***** Task data

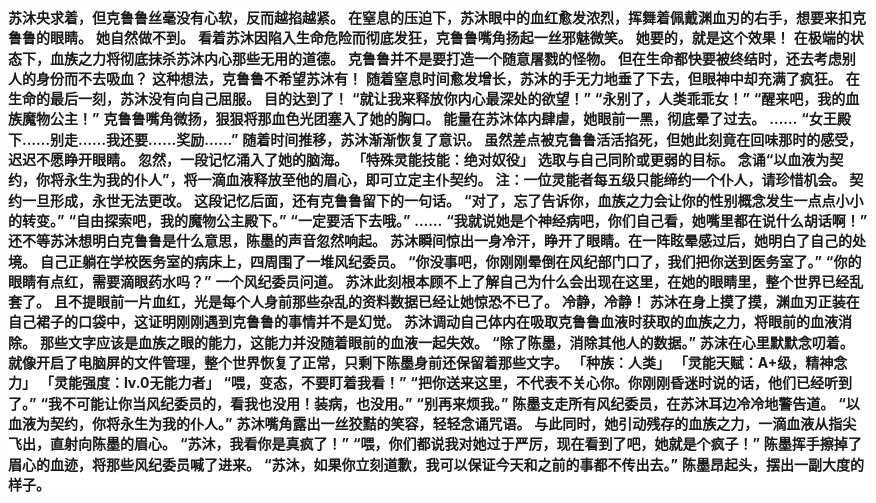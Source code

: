 **苏沐央求着，但克鲁鲁丝毫没有心软，反而越掐越紧。**
**在窒息的压迫下，苏沐眼中的血红愈发浓烈，挥舞着佩戴渊血刃的右手，想要来扣克鲁鲁的眼睛。**
**她自然做不到。**
**看着苏沐因陷入生命危险而彻底发狂，克鲁鲁嘴角扬起一丝邪魅微笑。**
**她要的，就是这个效果！**
**在极端的状态下，血族之力将彻底抹杀苏沐内心那些无用的道德。**
**克鲁鲁并不是要打造一个随意屠戮的怪物。**
**但在生命都快要被终结时，还去考虑别人的身份而不去吸血？**
**这种想法，克鲁鲁不希望苏沐有！**
**随着窒息时间愈发增长，苏沐的手无力地垂了下去，但眼神中却充满了疯狂。**
**在生命的最后一刻，苏沐没有向自己屈服。**
**目的达到了！**
**“就让我来释放你内心最深处的欲望！”**
**“永别了，人类乖乖女！”**
**“醒来吧，我的血族魔物公主！”**
**克鲁鲁嘴角微扬，狠狠将那血色光团塞入了她的胸口。**
**能量在苏沐体内肆虐，她眼前一黑，彻底晕了过去。**
**……**
**“女王殿下……别走……我还要……奖励……”**
**随着时间推移，苏沐渐渐恢复了意识。**
**虽然差点被克鲁鲁活活掐死，但她此刻竟在回味那时的感受，迟迟不愿睁开眼睛。**
**忽然，一段记忆涌入了她的脑海。**
**「特殊灵能技能：绝对奴役」**
**选取与自己同阶或更弱的目标。**
**念诵“以血液为契约，你将永生为我的仆人”，将一滴血液释放至他的眉心，即可立定主仆契约。**
**注：一位灵能者每五级只能缔约一个仆人，请珍惜机会。**
**契约一旦形成，永世无法更改。**
**这段记忆后面，还有克鲁鲁留下的一句话。**
**“对了，忘了告诉你，血族之力会让你的性别概念发生一点点小小的转变。”**
**“自由探索吧，我的魔物公主殿下。”**
**“一定要活下去哦。”**
**……**
**“我就说她是个神经病吧，你们自己看，她嘴里都在说什么胡话啊！”**
**还不等苏沐想明白克鲁鲁是什么意思，陈墨的声音忽然响起。**
**苏沐瞬间惊出一身冷汗，睁开了眼睛。在一阵眩晕感过后，她明白了自己的处境。**
**自己正躺在学校医务室的病床上，四周围了一堆风纪委员。**
**“你没事吧，你刚刚晕倒在风纪部门口了，我们把你送到医务室了。”**
**“你的眼睛有点红，需要滴眼药水吗？”**
**一个风纪委员问道。**
**苏沐此刻根本顾不上了解自己为什么会出现在这里，在她的眼睛里，整个世界已经乱套了。**
**且不提眼前一片血红，光是每个人身前那些杂乱的资料数据已经让她惊恐不已了。**
**冷静，冷静！**
**苏沐在身上摸了摸，渊血刃正装在自己裙子的口袋中，这证明刚刚遇到克鲁鲁的事情并不是幻觉。**
**苏沐调动自己体内在吸取克鲁鲁血液时获取的血族之力，将眼前的血液消除。**
**那些文字应该是血族之眼的能力，这能力并没随着眼前的血液一起失效。**
**“除了陈墨，消除其他人的数据。”**
**苏沫在心里默默念叨着。**
**就像开启了电脑屏的文件管理，整个世界恢复了正常，只剩下陈墨身前还保留着那些文字。**
**「种族：人类」**
**「灵能天赋：A+级，精神念力」**
**「灵能强度：lv.0无能力者」**
**“喂，变态，不要盯着我看！”**
**“把你送来这里，不代表不关心你。你刚刚昏迷时说的话，他们已经听到了。”**
**“我不可能让你当风纪委员的，看我也没用！装病，也没用。”**
**“别再来烦我。”**
**陈墨支走所有风纪委员，在苏沐耳边冷冷地警告道。**
**“以血液为契约，你将永生为我的仆人。”**
**苏沐嘴角露出一丝狡黠的笑容，轻轻念诵咒语。**
**与此同时，她引动残存的血族之力，一滴血液从指尖飞出，直射向陈墨的眉心。**
**“苏沐，我看你是真疯了！”**
**“喂，你们都说我对她过于严厉，现在看到了吧，她就是个疯子！”**
**陈墨挥手擦掉了眉心的血迹，将那些风纪委员喊了进来。**
**“苏沐，如果你立刻道歉，我可以保证今天和之前的事都不传出去。”**
**陈墨昂起头，摆出一副大度的样子。**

**********

What to do:
Give the data above again, exactly, with every picture removed.

Exercise solution:
Source code

: **苏沐央求着，但克鲁鲁丝毫没有心软，反而越掐越紧。**
**在窒息的压迫下，苏沐眼中的血红愈发浓烈，挥舞着佩戴渊血刃的右手，想要来扣克鲁鲁的眼睛。**
**她自然做不到。**
**看着苏沐因陷入生命危险而彻底发狂，克鲁鲁嘴角扬起一丝邪魅微笑。**
**她要的，就是这个效果！**
**在极端的状态下，血族之力将彻底抹杀苏沐内心那些无用的道德。**
**克鲁鲁并不是要打造一个随意屠戮的怪物。**
**但在生命都快要被终结时，还去考虑别人的身份而不去吸血？**
**这种想法，克鲁鲁不希望苏沐有！**
**随着窒息时间愈发增长，苏沐的手无力地垂了下去，但眼神中却充满了疯狂。**
**在生命的最后一刻，苏沐没有向自己屈服。**
**目的达到了！**
**“就让我来释放你内心最深处的欲望！”**
**“永别了，人类乖乖女！”**
**“醒来吧，我的血族魔物公主！”**
**克鲁鲁嘴角微扬，狠狠将那血色光团塞入了她的胸口。**
**能量在苏沐体内肆虐，她眼前一黑，彻底晕了过去。**
**……**
**“女王殿下……别走……我还要……奖励……”**
**随着时间推移，苏沐渐渐恢复了意识。**
**虽然差点被克鲁鲁活活掐死，但她此刻竟在回味那时的感受，迟迟不愿睁开眼睛。**
**忽然，一段记忆涌入了她的脑海。**
**「特殊灵能技能：绝对奴役」**
**选取与自己同阶或更弱的目标。**
**念诵“以血液为契约，你将永生为我的仆人”，将一滴血液释放至他的眉心，即可立定主仆契约。**
**注：一位灵能者每五级只能缔约一个仆人，请珍惜机会。**
**契约一旦形成，永世无法更改。**
**这段记忆后面，还有克鲁鲁留下的一句话。**
**“对了，忘了告诉你，血族之力会让你的性别概念发生一点点小小的转变。”**
**“自由探索吧，我的魔物公主殿下。”**
**“一定要活下去哦。”**
**……**
**“我就说她是个神经病吧，你们自己看，她嘴里都在说什么胡话啊！”**
**还不等苏沐想明白克鲁鲁是什么意思，陈墨的声音忽然响起。**
**苏沐瞬间惊出一身冷汗，睁开了眼睛。在一阵眩晕感过后，她明白了自己的处境。**
**自己正躺在学校医务室的病床上，四周围了一堆风纪委员。**
**“你没事吧，你刚刚晕倒在风纪部门口了，我们把你送到医务室了。”**
**“你的眼睛有点红，需要滴眼药水吗？”**
**一个风纪委员问道。**
**苏沐此刻根本顾不上了解自己为什么会出现在这里，在她的眼睛里，整个世界已经乱套了。**
**且不提眼前一片血红，光是每个人身前那些杂乱的资料数据已经让她惊恐不已了。**
**冷静，冷静！**
**苏沐在身上摸了摸，渊血刃正装在自己裙子的口袋中，这证明刚刚遇到克鲁鲁的事情并不是幻觉。**
**苏沐调动自己体内在吸取克鲁鲁血液时获取的血族之力，将眼前的血液消除。**
**那些文字应该是血族之眼的能力，这能力并没随着眼前的血液一起失效。**
**“除了陈墨，消除其他人的数据。”**
**苏沫在心里默默念叨着。**
**就像开启了电脑屏的文件管理，整个世界恢复了正常，只剩下陈墨身前还保留着那些文字。**
**「种族：人类」**
**「灵能天赋：A+级，精神念力」**
**「灵能强度：lv.0无能力者」**
**“喂，变态，不要盯着我看！”**
**“把你送来这里，不代表不关心你。你刚刚昏迷时说的话，他们已经听到了。”**
**“我不可能让你当风纪委员的，看我也没用！装病，也没用。”**
**“别再来烦我。”**
**陈墨支走所有风纪委员，在苏沐耳边冷冷地警告道。**
**“以血液为契约，你将永生为我的仆人。”**
**苏沐嘴角露出一丝狡黠的笑容，轻轻念诵咒语。**
**与此同时，她引动残存的血族之力，一滴血液从指尖飞出，直射向陈墨的眉心。**
**“苏沐，我看你是真疯了！”**
**“喂，你们都说我对她过于严厉，现在看到了吧，她就是个疯子！”**
**陈墨挥手擦掉了眉心的血迹，将那些风纪委员喊了进来。**
**“苏沐，如果你立刻道歉，我可以保证今天和之前的事都不传出去。”**
**陈墨昂起头，摆出一副大度的样子。**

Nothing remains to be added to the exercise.